§ Rendered images with source text:
----
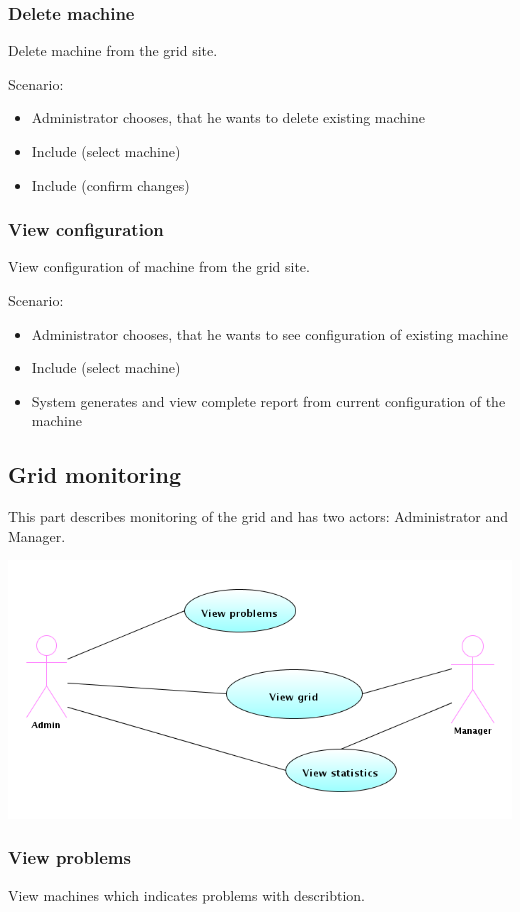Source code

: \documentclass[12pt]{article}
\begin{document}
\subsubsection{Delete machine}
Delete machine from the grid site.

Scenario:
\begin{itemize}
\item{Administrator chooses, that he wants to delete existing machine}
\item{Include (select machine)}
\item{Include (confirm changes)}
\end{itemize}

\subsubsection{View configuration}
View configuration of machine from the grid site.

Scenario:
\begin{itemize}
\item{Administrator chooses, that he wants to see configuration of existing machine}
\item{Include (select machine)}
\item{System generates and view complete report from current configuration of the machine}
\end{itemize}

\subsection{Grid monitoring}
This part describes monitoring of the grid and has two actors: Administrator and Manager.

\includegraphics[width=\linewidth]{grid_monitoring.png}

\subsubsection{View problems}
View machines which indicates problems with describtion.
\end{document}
----
The expected output is every entry, retyped exactly, with all pictures removed.

§ RESULT BELOW:
Source code

: \documentclass[12pt]{article}
\begin{document}
\subsubsection{Delete machine}
Delete machine from the grid site.

Scenario:
\begin{itemize}
\item{Administrator chooses, that he wants to delete existing machine}
\item{Include (select machine)}
\item{Include (confirm changes)}
\end{itemize}

\subsubsection{View configuration}
View configuration of machine from the grid site.

Scenario:
\begin{itemize}
\item{Administrator chooses, that he wants to see configuration of existing machine}
\item{Include (select machine)}
\item{System generates and view complete report from current configuration of the machine}
\end{itemize}

\subsection{Grid monitoring}
This part describes monitoring of the grid and has two actors: Administrator and Manager.

\includegraphics[width=\linewidth]{grid_monitoring.png}

\subsubsection{View problems}
View machines which indicates problems with describtion.
\end{document}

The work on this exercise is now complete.